The first significant unifying feature of these plays is that we are left pondering the questions raised by the action rather than contemplating the sense of loss characteristic of tragedy or of feeling the release or joy inherent in Shakespeare’s romantic comedies. Whatever affinities these plays may share with Hamlet or Timon of Athens the feelings engendered by those plays are different and belong distinctly to the world of tragedy. Thus we are caught up with the problems which form the stuff of these plays and feel at a loss to categorise them. They are truly problem plays. The matter of genre is not merely one of wanting to pigeonhole plays out of an excessive sense of order. Rather, the nature of the contemplation provoked by these plays is such that we ponder both the social realities encompassed by them and the dramatic form in which they are embodied. Incongruity is perhaps the word that most effectively conveys the feeling of the audience: it does not really believe in the happy end and is more engaged by the concerns of character, relationships and institutions, both inside and outside the drama.

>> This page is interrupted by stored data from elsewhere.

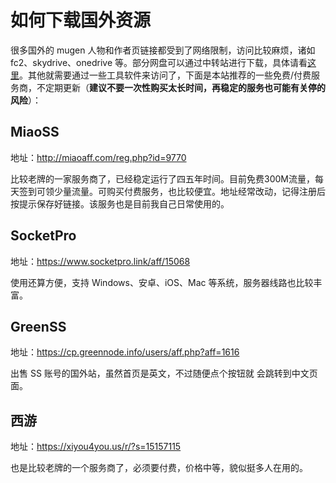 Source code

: # 如何下载国外资源

很多国外的 mugen 人物和作者页链接都受到了网络限制，访问比较麻烦，诸如 fc2、skydrive、onedrive 等。部分网盘可以通过中转站进行下载，具体请看[这里](https://qxmugen.com/portal/8)。其他就需要通过一些工具软件来访问了，下面是本站推荐的一些免费/付费服务商，不定期更新（**建议不要一次性购买太长时间，再稳定的服务也可能有关停的风险**）：

## MiaoSS

地址：<a href="http://miaoaff.com/reg.php?id=9770" target="__blank">http://miaoaff.com/reg.php?id=9770</a>

比较老牌的一家服务商了，已经稳定运行了四五年时间。目前免费300M流量，每天签到可领少量流量。可购买付费服务，也比较便宜。地址经常改动，记得注册后按提示保存好链接。该服务也是目前我自己日常使用的。

## SocketPro

地址：<a href="https://www.socketpro.link/aff/15068" target="__blank">https://www.socketpro.link/aff/15068</a>

使用还算方便，支持 Windows、安卓、iOS、Mac 等系统，服务器线路也比较丰富。

## GreenSS

地址：<a href="https://cp.greennode.info/users/aff.php?aff=1616" target="__blank">https://cp.greennode.info/users/aff.php?aff=1616</a>

出售 SS 账号的国外站，虽然首页是英文，不过随便点个按钮就 会跳转到中文页面。

## 西游

地址：<a href="https://xiyou4you.us/r/?s=15157115" target="__blank">https://xiyou4you.us/r/?s=15157115</a>

也是比较老牌的一个服务商了，必须要付费，价格中等，貌似挺多人在用的。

As for Troilus and Cressida, bewilderment appears to have been historically the most characteristic response, and in recent times there has been a temptation to tilt the play towards tragedy in order to diminish the ambivalence of the audience which this play usually engenders.
Second, each of the three plays possesses a crucial debate scene which focuses sharply on the central themes. Moreover, the scene occurs in almost an identical position in each play. In Troilus and Cressida (II.ii) the issue is one of value, worth and honour; in All’s Well (II.iii) the critical question relates to human valuation in terms of intrinsic and extrinsic considerations; the debate in Measure for Measure (II.ii) centres on law and justice.

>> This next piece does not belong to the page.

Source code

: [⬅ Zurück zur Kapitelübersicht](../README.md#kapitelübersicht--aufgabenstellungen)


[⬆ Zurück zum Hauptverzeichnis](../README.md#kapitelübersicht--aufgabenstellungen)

Third, all the plays interrogate the relationship between human behaviour and institutions. Each play is concerned with authority, hierarchy, decision-making and the consequence of these decisions for the society as a whole and for particular individuals. Who are the decision-makers (in the Trojan war)? What are the foundations for these decisions? What are the consequences? What is the nature of obligation and privilege (in the French court)? How far can the law go in controlling human behaviour (in Vienna)? What is the nature of the obligation placed on a ruler? These are merely a few of the most central questions relating to human behaviour and social institutions in the plays.

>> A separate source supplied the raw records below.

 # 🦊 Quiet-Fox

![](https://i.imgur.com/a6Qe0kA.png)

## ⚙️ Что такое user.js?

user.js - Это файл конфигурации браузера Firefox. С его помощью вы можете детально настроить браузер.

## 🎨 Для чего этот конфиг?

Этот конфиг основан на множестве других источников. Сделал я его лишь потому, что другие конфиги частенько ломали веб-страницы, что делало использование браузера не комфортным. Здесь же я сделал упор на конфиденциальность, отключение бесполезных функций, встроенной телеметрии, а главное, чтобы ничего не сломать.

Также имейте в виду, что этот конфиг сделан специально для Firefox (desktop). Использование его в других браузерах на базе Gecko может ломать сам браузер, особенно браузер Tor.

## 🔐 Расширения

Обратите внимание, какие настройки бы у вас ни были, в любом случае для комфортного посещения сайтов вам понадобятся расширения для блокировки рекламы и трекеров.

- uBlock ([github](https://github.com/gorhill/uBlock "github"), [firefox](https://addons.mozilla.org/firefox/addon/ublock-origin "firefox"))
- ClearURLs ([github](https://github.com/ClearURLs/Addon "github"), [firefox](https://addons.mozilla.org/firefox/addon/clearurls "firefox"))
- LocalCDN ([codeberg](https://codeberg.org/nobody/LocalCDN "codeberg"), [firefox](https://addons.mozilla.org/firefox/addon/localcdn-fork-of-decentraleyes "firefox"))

Fourth, these plays are particularly concerned with contrasts between appearance and reality. Continually an attractive exterior gives way to an unattractive interior. The great hero Achilles resorts to murder when he is incapable of defeating his enemy by fair means; Bertram has fine breeding and upbringing but behaves despicably. Parolles has an extravagant manner which covers a coward’s heart. Angelo is a most precise and unrelenting judge but descends to the lowest depths of depravity. Occasionally this aspect is emblematic: the soldier in sumptuous armour killed by Hector turns out to be diseased.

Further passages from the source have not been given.